The Origins of the Antroxu (Masquerades) Cycle of Feasts in Asturies go back to the dawn of time, and to explain them we must investigate the history of certain practices, both religious and festive, that extended through a great part of the European continent from long before Christianity.

The origins of the Masks of Winter have many similarities in Europe. It was a space in which the old Indo-European and Mediterranean cultures mixed their  festive, religious and social calendars. They coincided in a special attraction to full moons and all the cycles and periods of Nature. The old Indo-European religions and especially the Celtic one considered the year to be divided into two halves. From the first of May (Feast of Beltaine, Christianized as the Cross of May) til the first of November was the half of the year consecrated to ‘Life’. spring and summer, days full of light where youth and all that is new takes centre stage. The second half, the months that on our calendar go from November to May (1st of November, Feast of Samhain, Christianised as All Saints Day) represented the half of the year where  ‘Death’ took over; winter months, months of reflection, where older people were in charge. That was when everyone came together around the hearth and the elders explained old traditions, knowledge and legends.

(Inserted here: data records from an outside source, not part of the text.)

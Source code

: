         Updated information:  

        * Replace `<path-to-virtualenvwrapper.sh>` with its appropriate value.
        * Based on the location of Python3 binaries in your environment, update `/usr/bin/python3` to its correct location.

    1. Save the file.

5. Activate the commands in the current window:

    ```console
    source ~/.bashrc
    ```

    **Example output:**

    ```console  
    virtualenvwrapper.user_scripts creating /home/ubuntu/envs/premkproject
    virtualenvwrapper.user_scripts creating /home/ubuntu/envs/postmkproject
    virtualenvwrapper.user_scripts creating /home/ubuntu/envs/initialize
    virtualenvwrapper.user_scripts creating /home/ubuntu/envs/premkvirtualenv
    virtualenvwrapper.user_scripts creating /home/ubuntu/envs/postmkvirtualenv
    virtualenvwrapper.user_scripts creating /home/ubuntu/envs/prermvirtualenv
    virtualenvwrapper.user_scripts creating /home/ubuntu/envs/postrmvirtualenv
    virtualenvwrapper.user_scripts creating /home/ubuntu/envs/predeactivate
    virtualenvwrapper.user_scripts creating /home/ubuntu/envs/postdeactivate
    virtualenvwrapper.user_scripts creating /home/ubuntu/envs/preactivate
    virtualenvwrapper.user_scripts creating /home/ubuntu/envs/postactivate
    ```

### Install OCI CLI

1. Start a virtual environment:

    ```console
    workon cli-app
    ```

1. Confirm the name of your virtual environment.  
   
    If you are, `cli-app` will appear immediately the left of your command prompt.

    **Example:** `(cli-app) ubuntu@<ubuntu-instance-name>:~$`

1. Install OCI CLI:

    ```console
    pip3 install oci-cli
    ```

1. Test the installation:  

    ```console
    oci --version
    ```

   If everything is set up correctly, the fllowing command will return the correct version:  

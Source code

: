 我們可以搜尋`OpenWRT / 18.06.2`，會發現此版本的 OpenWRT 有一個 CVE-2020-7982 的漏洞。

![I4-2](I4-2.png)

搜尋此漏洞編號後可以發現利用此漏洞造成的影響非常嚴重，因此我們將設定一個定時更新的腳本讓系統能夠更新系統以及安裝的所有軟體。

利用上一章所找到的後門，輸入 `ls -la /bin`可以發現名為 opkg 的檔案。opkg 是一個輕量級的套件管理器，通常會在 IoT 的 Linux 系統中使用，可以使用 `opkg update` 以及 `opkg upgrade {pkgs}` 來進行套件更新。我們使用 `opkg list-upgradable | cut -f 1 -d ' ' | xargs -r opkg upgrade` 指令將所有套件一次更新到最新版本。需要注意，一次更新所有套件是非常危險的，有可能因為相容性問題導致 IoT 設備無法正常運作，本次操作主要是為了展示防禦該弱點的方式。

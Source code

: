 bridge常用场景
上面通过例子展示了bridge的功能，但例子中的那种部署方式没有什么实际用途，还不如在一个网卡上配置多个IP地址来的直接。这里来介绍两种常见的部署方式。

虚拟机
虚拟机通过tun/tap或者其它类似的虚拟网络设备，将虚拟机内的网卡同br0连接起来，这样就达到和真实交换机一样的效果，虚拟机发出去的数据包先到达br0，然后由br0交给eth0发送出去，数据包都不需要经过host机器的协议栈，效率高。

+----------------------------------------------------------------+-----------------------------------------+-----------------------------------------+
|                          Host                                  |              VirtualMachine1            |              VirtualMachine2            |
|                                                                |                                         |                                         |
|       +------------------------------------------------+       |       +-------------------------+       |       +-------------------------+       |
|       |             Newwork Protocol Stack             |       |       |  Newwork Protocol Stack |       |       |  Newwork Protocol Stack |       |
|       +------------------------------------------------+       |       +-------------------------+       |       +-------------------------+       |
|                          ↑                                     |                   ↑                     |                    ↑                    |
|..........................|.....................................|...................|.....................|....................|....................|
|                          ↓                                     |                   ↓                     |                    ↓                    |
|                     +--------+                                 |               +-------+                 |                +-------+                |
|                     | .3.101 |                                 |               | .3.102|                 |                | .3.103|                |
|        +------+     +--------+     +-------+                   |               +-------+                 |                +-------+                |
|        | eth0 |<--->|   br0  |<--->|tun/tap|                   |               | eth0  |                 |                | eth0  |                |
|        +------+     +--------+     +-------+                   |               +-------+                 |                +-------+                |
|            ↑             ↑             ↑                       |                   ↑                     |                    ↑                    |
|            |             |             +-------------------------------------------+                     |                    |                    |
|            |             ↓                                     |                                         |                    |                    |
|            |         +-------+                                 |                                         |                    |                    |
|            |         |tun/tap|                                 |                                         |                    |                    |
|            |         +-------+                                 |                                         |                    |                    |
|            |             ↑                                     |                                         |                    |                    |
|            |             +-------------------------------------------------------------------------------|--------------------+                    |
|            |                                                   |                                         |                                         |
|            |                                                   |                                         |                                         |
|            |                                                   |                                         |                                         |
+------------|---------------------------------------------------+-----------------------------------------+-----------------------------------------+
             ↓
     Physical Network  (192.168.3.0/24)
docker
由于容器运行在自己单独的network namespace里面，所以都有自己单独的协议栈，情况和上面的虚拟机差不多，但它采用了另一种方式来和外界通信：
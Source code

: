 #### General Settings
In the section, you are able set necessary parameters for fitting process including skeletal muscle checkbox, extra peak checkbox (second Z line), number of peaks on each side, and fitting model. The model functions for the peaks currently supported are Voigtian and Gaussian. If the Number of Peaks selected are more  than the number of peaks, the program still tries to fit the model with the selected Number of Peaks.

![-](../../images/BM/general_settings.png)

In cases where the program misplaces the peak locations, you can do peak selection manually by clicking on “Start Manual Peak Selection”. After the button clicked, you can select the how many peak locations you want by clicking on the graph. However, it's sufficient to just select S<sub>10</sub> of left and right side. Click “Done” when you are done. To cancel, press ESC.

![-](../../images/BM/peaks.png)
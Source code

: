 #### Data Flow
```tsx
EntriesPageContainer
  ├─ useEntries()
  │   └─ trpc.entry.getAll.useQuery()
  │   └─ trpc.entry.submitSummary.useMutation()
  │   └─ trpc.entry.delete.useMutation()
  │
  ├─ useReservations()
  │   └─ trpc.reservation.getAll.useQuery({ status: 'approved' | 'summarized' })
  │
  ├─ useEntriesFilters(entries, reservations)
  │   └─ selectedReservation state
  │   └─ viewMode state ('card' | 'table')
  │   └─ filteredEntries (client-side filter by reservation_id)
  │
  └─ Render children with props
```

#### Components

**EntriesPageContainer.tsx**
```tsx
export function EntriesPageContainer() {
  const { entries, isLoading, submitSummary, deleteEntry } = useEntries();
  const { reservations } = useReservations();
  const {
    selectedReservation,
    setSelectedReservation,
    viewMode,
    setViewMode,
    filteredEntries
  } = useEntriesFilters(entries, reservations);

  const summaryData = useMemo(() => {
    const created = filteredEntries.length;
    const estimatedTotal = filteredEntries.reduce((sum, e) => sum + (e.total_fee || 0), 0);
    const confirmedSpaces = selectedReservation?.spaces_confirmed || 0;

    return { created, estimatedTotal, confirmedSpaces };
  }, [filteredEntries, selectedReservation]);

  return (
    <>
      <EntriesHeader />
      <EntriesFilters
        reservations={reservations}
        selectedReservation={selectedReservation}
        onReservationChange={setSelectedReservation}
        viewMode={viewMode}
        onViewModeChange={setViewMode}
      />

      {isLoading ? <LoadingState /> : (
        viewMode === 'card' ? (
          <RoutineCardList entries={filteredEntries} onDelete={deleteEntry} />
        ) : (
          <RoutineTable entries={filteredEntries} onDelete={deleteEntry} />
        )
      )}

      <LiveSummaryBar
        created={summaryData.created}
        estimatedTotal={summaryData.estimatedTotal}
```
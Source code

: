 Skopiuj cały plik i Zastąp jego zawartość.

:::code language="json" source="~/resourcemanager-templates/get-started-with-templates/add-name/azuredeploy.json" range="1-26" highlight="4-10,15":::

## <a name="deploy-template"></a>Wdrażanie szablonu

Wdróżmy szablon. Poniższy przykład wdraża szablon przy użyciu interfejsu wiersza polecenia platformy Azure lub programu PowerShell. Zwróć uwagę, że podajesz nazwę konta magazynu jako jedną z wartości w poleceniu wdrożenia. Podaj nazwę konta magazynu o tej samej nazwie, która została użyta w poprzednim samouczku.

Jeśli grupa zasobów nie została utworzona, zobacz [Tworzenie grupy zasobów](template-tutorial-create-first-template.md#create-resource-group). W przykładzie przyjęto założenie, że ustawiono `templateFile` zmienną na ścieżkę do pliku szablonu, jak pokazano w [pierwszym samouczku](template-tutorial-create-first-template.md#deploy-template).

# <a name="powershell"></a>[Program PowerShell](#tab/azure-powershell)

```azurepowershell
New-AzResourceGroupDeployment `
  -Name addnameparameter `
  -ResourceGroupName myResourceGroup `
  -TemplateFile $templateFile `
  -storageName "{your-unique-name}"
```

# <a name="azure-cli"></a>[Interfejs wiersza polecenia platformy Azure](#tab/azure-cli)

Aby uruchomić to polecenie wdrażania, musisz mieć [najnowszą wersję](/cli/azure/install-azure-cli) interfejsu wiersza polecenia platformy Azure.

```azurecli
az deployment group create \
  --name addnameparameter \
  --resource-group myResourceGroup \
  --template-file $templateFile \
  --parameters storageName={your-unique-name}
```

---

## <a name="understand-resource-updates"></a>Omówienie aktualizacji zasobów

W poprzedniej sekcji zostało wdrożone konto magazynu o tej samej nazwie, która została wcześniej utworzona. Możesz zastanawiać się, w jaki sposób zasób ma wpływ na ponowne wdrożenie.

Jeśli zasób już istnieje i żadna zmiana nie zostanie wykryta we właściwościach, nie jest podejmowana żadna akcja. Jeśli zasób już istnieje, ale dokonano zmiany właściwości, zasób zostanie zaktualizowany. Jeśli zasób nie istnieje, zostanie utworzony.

In these two periods there were two very important moments: the solstices, where it was believed that an important natural change took place. The summer solstice or Saint John (San Xuan) symbolised the moment of maximum strength of the sun (the longest day and the shortest night). The winter solstice, or Christmas, precisely six months later, symbolises the strength of darkness (the longest night and the shortest day. The difference from 24th June to 25th December is an error caused by old calendars). From Christmas onwards, the days become longer bit by bit and the nights shorten. It is no wonder that Christianism chooses this date to celebrate the birth of Jesus Christ (triumphant over death and darkness). It is not surprising that ancient Indo-European cultures, where so many important  civilisations like the Celts, the Greeks, the Romans and the Hindus, among others originated. In time, they produced many beliefs and religions which are now widely extended in the world. They all agreed that at this moment of the year many prodigious events happened.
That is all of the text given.